There is a nice article in The Economist about history lessons regarding crises. A quote:

“In today’s unholy tangle of short-term funding and long-term derivatives contracts, more banks may well fall into the liquidity traps that snared Bear and Britain’s Northern Rock. If so, central banks may find they have to go further than ever and provide a floor for asset prices in illiquid markets. Since banks are unwilling to trade in mortgage assets, because they do not have the capital or cannot risk marking losses to market, there may be an opportunity for governments to buy assets at big discounts. Judicious intervention could in principle improve liquidity, bolster confidence and may in the end even make money for taxpayers if asset prices recover. But supporting badly run investment banks should also come with strings attached: regulatory control to reduce the chance that public support will be needed again.”

Think for a while what The Economist seems to suggest. One post below there is a story from Financial Times suggesting that excellent results achieved by Chinese state owned companies may call for rethinking of 21th century economic mantras, that state ownership is always bad (with exception to public goods).

The Economist article goes even further. It says that governments should use the current crisis as an opportunity to buy assets at silly prices. The current economic set up is ideal for this type of transactions. Credit risk is dirt cheap, while yields of government securities are way to low to be treated as forecasts of central bank interest rates in the future.

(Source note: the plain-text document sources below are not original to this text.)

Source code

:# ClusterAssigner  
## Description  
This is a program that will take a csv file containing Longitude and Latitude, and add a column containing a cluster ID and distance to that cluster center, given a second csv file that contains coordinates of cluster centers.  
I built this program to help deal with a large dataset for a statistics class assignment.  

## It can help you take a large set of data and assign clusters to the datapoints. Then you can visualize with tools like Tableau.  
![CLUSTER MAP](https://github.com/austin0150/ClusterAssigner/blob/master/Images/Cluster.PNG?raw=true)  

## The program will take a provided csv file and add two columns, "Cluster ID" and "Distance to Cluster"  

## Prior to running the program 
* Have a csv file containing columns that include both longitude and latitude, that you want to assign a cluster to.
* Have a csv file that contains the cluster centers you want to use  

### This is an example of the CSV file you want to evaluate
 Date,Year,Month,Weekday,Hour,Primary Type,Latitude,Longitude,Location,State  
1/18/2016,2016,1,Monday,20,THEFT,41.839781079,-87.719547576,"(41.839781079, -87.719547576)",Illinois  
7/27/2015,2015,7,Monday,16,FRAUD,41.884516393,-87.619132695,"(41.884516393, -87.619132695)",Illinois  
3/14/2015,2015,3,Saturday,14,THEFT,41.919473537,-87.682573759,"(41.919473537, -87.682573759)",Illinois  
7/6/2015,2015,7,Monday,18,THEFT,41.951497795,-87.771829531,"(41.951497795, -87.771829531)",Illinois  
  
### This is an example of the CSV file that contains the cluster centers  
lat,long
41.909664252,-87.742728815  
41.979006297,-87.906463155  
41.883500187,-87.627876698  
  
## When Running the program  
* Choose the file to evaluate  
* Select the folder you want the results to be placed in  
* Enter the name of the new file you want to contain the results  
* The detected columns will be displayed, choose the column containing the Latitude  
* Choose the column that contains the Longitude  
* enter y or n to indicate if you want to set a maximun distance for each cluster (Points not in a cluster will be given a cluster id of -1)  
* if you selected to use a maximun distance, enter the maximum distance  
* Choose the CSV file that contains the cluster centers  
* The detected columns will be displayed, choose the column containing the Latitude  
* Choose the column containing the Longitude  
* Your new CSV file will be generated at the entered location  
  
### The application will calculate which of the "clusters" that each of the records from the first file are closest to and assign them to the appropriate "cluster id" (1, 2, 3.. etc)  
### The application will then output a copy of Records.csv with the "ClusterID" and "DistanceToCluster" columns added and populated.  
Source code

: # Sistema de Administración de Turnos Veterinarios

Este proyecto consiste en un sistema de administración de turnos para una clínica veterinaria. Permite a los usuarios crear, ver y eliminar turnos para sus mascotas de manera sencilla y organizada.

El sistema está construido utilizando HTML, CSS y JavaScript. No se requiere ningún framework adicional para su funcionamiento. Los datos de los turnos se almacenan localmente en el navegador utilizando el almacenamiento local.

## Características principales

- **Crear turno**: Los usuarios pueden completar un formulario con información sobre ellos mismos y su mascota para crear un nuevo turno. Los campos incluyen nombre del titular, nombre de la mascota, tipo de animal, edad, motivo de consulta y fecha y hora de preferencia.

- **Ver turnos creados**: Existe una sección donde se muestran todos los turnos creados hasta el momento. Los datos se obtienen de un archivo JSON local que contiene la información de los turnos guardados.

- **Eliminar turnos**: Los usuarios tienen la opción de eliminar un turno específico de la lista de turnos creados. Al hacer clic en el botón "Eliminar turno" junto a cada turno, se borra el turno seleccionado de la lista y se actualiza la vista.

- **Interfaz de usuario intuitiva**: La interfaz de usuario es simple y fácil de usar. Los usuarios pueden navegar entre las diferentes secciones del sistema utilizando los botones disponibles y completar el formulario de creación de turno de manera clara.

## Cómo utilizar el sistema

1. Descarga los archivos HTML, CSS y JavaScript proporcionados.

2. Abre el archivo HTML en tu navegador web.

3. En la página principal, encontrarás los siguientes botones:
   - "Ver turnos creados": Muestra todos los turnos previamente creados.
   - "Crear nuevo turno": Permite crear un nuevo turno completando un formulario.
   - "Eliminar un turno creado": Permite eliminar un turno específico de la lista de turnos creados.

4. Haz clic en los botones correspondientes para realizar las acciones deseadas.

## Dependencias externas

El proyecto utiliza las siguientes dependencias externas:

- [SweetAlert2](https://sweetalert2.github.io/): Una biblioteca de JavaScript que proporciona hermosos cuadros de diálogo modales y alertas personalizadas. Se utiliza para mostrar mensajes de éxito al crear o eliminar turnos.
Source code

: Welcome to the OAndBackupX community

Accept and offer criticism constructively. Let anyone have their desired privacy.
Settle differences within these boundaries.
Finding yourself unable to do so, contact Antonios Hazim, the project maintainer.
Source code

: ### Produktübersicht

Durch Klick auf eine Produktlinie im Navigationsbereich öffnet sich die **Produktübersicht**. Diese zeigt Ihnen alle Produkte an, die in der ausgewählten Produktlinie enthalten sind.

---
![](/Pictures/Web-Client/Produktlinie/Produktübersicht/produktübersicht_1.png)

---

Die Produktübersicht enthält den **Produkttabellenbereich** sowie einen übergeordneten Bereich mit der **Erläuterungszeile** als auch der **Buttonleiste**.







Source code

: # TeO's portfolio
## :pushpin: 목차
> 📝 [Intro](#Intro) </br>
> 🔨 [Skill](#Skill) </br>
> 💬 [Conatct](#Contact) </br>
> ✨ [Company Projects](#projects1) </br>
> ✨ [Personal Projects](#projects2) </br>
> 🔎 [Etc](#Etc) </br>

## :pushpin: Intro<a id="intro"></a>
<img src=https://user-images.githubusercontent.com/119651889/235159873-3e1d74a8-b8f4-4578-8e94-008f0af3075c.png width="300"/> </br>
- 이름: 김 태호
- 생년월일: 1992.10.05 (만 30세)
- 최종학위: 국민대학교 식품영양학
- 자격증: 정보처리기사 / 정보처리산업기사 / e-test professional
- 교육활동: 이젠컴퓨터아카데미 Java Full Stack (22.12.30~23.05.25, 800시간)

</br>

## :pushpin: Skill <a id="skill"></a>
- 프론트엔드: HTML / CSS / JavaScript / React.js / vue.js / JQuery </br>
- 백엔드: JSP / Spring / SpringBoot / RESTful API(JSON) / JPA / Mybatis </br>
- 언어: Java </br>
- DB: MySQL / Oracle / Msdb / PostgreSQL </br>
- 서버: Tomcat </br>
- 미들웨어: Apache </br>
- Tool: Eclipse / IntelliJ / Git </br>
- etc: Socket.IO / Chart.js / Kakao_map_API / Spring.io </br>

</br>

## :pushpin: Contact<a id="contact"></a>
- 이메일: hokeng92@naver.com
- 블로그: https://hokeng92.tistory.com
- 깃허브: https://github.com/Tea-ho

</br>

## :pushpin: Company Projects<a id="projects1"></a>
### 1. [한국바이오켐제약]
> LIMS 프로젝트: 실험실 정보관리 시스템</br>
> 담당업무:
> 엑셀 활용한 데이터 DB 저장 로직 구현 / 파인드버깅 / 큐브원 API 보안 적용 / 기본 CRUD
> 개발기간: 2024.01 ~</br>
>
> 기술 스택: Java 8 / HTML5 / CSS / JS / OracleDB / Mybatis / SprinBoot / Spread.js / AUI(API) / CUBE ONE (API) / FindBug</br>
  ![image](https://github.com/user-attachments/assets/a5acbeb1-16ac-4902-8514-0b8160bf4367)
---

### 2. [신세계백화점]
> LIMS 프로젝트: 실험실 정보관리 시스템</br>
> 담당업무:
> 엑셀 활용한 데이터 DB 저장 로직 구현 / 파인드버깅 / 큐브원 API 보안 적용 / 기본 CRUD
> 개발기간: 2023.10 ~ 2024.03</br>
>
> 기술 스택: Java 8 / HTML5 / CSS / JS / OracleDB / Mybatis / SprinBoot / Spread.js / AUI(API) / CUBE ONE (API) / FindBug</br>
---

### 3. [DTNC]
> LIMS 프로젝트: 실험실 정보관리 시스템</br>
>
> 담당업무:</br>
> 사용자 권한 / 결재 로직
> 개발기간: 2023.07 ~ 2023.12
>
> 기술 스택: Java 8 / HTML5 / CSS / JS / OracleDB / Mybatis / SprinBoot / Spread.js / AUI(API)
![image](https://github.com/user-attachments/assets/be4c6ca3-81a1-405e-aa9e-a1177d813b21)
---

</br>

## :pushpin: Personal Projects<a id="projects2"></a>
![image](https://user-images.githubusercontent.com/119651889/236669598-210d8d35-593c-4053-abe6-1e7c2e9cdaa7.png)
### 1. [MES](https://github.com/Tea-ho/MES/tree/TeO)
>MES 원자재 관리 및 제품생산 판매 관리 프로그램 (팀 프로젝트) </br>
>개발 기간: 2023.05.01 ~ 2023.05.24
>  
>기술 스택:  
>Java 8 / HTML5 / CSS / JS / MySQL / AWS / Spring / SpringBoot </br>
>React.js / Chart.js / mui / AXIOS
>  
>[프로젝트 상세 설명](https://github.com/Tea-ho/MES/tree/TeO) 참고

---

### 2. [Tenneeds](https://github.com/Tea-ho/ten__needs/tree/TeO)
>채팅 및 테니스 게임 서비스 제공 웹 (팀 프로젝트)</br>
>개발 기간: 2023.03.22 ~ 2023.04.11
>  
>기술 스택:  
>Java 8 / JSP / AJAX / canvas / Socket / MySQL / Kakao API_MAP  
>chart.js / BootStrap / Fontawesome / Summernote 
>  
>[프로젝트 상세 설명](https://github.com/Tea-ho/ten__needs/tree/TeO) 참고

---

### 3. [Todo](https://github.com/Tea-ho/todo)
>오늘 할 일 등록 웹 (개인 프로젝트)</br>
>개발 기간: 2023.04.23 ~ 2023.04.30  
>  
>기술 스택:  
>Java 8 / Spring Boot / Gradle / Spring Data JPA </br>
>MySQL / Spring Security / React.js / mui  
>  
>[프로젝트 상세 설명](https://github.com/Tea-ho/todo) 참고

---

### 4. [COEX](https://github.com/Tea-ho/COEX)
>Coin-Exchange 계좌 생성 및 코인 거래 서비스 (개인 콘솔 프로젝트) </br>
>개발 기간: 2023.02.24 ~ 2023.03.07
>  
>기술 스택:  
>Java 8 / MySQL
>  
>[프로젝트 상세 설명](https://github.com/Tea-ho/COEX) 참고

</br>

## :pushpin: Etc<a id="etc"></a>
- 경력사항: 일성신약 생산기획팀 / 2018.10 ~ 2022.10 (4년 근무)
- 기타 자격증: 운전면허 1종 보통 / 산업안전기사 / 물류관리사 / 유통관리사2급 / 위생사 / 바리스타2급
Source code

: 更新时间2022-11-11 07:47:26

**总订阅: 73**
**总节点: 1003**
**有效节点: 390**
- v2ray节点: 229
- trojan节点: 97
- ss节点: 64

So The Economist implicitly suggests the following. Because bankers of the world want government bonds, lets offer lots of them in safe heaven places (Switzerland and Japan, US tresuries, German bunds). This will make bankers happy, they will finally have LIQUID ASSETS, no bank runs, trust will be back, repo market will be in goos shape again. Governments should then use raised funds to buy cheap assets (bank shares, bank bonds, bank and insurance companies owned collateralized loan portfolios, credit derivatives portfolios, you name it). Becasue state cannot go belly up (assume that recent Russia and Argentina are exceptions rather than rule) government can hold these portfolios until panic goes away, and make tons of money.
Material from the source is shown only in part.